Ksenia is currently in Thailand. At first, she was unable to fly back to Russia, and now she doesn't want to anymore. "It's safer here," she said. "I can't do anything for my mother anymore."

Yulia Yasyulevich worked at the Russian Scientific Research Institute of Traumatology and Orthopedics in St. Petersburg. She was given a job as a nurse there about a year ago and liked it a lot. Before that, she worked in a sports store and had trained as an athletics coach. "But, when my mother came home from work, her second job started: cooking, washing, cleaning," Ksenia said. "She never spared herself and lived her whole life for other people."

Yulia Yasyulevich in a selfie taken by Ksenia
Yulia Yasyulevich in a selfie taken by KseniaImage: Ksenija Jasulevitsch, Familienarchiv

Ksenia said her mother told her that half of the staff at the hospital was infected. Yulia Yasyulevich became ill with pneumonia and had to be treated. To her daughter, she wrote: "I feel very bad. I can hardly breathe, but it's a bit better."

Shortly afterward, Yulia Yasyulevich was transferred to the intensive care unit of a different hospital. Ksenia said her mother's fever had gone down the day before she died and she was feeling better: "I thought she'd pull through."

At first, the cause of death was given as pneumonia, but later examinations showed that Yulia Yasyulevich had COVID-19. Ksenia thinks that if she hadn't spread the news of her mother's death on social media, her father wouldn't have received any condolence calls from the hospital or donations for the funeral.

Read more: Coronavirus pandemic slowing in Europe, WHO reports

Valentina Shushina: 'Now you have to learn to live without me'

"On March 25, my mother had still worked all day," 34-year-old Anna Shushina said. "Then she complained of stomach pain." An ultrasound showed that Valentina Shushina, who had worked for almost 30 years as a theater nurse in an accident hospital, had pancreatic cancer.

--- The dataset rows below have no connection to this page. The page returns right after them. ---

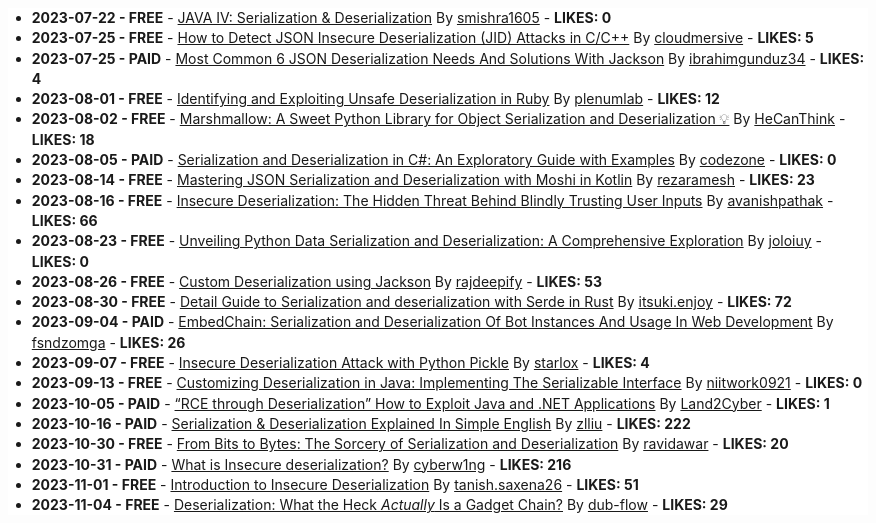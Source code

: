 - **2023-07-22 - FREE** - [JAVA IV: Serialization & Deserialization](https://medium.com/@smishra1605/java-iv-serialization-deserialization-bcd61a8af67e)  By  [smishra1605](https://medium.com/@smishra1605) - **LIKES: 0**
- **2023-07-25 - FREE** - [How to Detect JSON Insecure Deserialization (JID) Attacks in C/C++](https://cloudmersive.medium.com/how-to-detect-json-insecure-deserialization-jid-attacks-in-c-c-7c2d53043c4f)  By  [cloudmersive](https://medium.com/@cloudmersive) - **LIKES: 5**
- **2023-07-25 - PAID** - [Most Common 6 JSON Deserialization Needs And Solutions With Jackson](https://ibrahimgunduz34.medium.com/most-common-5-json-deserialization-needs-and-solutions-with-jackson-9ebde4287169)  By  [ibrahimgunduz34](https://medium.com/@ibrahimgunduz34) - **LIKES: 4**
- **2023-08-01 - FREE** - [Identifying and Exploiting Unsafe Deserialization in Ruby](https://infosecwriteups.com/identifying-and-exploiting-unsafe-deserialization-in-ruby-97c7cbd6c05d)  By  [plenumlab](https://medium.com/@plenumlab) - **LIKES: 12**
- **2023-08-02 - FREE** - [Marshmallow: A Sweet Python Library for Object Serialization and Deserialization 💡](https://medium.com/@HeCanThink/marshmallow-a-sweet-python-library-for-object-serialization-and-deserialization-3001438b4708)  By  [HeCanThink](https://medium.com/@HeCanThink) - **LIKES: 18**
- **2023-08-05 - PAID** - [Serialization and Deserialization in C#: An Exploratory Guide with Examples](https://medium.com/@codezone/serialization-and-deserialization-in-c-an-exploratory-guide-with-examples-ed0acc009ad5)  By  [codezone](https://medium.com/@codezone) - **LIKES: 0**
- **2023-08-14 - FREE** - [Mastering JSON Serialization and Deserialization with Moshi in Kotlin](https://towardsdev.com/mastering-json-serialization-and-deserialization-with-moshi-in-kotlin-ee878ef36bcf)  By  [rezaramesh](https://medium.com/@rezaramesh) - **LIKES: 23**
- **2023-08-16 - FREE** - [Insecure Deserialization: The Hidden Threat Behind Blindly Trusting User Inputs](https://avanishpathak.medium.com/insecure-deserialization-the-hidden-threat-behind-blindly-trusting-user-inputs-e392722fb7f5)  By  [avanishpathak](https://medium.com/@avanishpathak) - **LIKES: 66**
- **2023-08-23 - FREE** - [Unveiling Python Data Serialization and Deserialization: A Comprehensive Exploration](https://medium.com/@joloiuy/unveiling-python-data-serialization-and-deserialization-a-comprehensive-exploration-bf384e9e2cd5)  By  [joloiuy](https://medium.com/@joloiuy) - **LIKES: 0**
- **2023-08-26 - FREE** - [Custom Deserialization using Jackson](https://medium.com/@rajdeepify/custom-deserialization-using-jackson-7303be55dc34)  By  [rajdeepify](https://medium.com/@rajdeepify) - **LIKES: 53**
- **2023-08-30 - FREE** - [Detail Guide to Serialization and deserialization with Serde in Rust](https://medium.com/@itsuki.enjoy/detail-guide-to-serialization-and-deserialization-with-serde-in-rust-4fa70a6a8c4b)  By  [itsuki.enjoy](https://medium.com/@itsuki.enjoy) - **LIKES: 72**
- **2023-09-04 - PAID** - [EmbedChain: Serialization and Deserialization Of Bot Instances And Usage In Web Development](https://medium.com/thoughts-on-machine-learning/embedchain-serialization-and-deserialization-of-bot-instances-and-usage-in-web-development-2ccfaf93c48)  By  [fsndzomga](https://medium.com/@fsndzomga) - **LIKES: 26**
- **2023-09-07 - FREE** - [Insecure Deserialization Attack with Python Pickle](https://starlox.medium.com/insecure-deserialization-attack-with-python-pickle-2fd23ac5ff8f)  By  [starlox](https://medium.com/@starlox) - **LIKES: 4**
- **2023-09-13 - FREE** - [Customizing Deserialization in Java: Implementing The Serializable Interface](https://medium.com/@niitwork0921/customizing-deserialization-in-java-implementing-the-serializable-interface-d312ee61319f)  By  [niitwork0921](https://medium.com/@niitwork0921) - **LIKES: 0**
- **2023-10-05 - PAID** - [“RCE through Deserialization” How to Exploit Java and .NET Applications](https://medium.com/@Land2Cyber/rce-through-deserialization-how-to-exploit-java-and-net-applications-474595c6eb98)  By  [Land2Cyber](https://medium.com/@Land2Cyber) - **LIKES: 1**
- **2023-10-16 - PAID** - [Serialization & Deserialization Explained In Simple English](https://levelup.gitconnected.com/serialization-deserialization-explained-in-simple-english-7a4ee46cd070)  By  [zlliu](https://medium.com/@zlliu) - **LIKES: 222**
- **2023-10-30 - FREE** - [From Bits to Bytes: The Sorcery of Serialization and Deserialization](https://medium.com/@ravidawar/from-bits-to-bytes-the-sorcery-of-serialization-and-deserialization-ebf044c6d2be)  By  [ravidawar](https://medium.com/@ravidawar) - **LIKES: 20**
- **2023-10-31 - PAID** - [What is Insecure deserialization?](https://medium.com/infosecmatrix/what-is-insecure-deserialization-52f53484a9af)  By  [cyberw1ng](https://medium.com/@cyberw1ng) - **LIKES: 216**
- **2023-11-01 - FREE** - [Introduction to Insecure Deserialization](https://medium.com/@tanish.saxena26/introduction-to-inscure-deserialization-7591be7c3709)  By  [tanish.saxena26](https://medium.com/@tanish.saxena26) - **LIKES: 51**
- **2023-11-04 - FREE** - [Deserialization: What the Heck *Actually* Is a Gadget Chain?](https://medium.com/@dub-flow/deserialization-what-the-heck-actually-is-a-gadget-chain-1ea35e32df69)  By  [dub-flow](https://medium.com/@dub-flow) - **LIKES: 29**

Immediately afterward, a CAT scan revealed pneumonia in her left lung. "She was tested for coronavirus," Anna said, "and the result was positive."

After she was diagnosed, Valentina Shushina was taken straight to the ICU. She had difficulty breathing, and died of respiratory failure on April 18 at 56 years of age.

"At the morgue, they didn't even know that she had been infected by the coronavirus," Anna said. "The death certificate said: 'extensive metastases.'" She is sure that her mother died of COVID-19. "The cancer could have been treated with chemotherapy," she said. "Afterward, we wanted to go together to Belarus to visit relatives, like every year."

Valentina Shushina
Anna says Valentina Shushina worked tirelessly — both at the hospital and at homeImage: Anna Schuzhina, Familienarchiv

Anna said people had often sought Valentina Shushina's advice; her mother had helped many people. "She sometimes said that she was tired, of course," Anna said. "Often, she worked from 8:30 till 2 o'clock in the morning without a break," she added.

Anna studied biology herself and did an internship in the hospital where her mother worked. "You a medic?" Valentina Shushina told her daughter. "Over my dead body."

In the end, Anna became an accountant — and she doesn't regret it. "My mother always wanted the best for us," she said.

One of the last things Valentina Shushina said was: "Now you have to learn to live without me." She knew she wouldn't make it.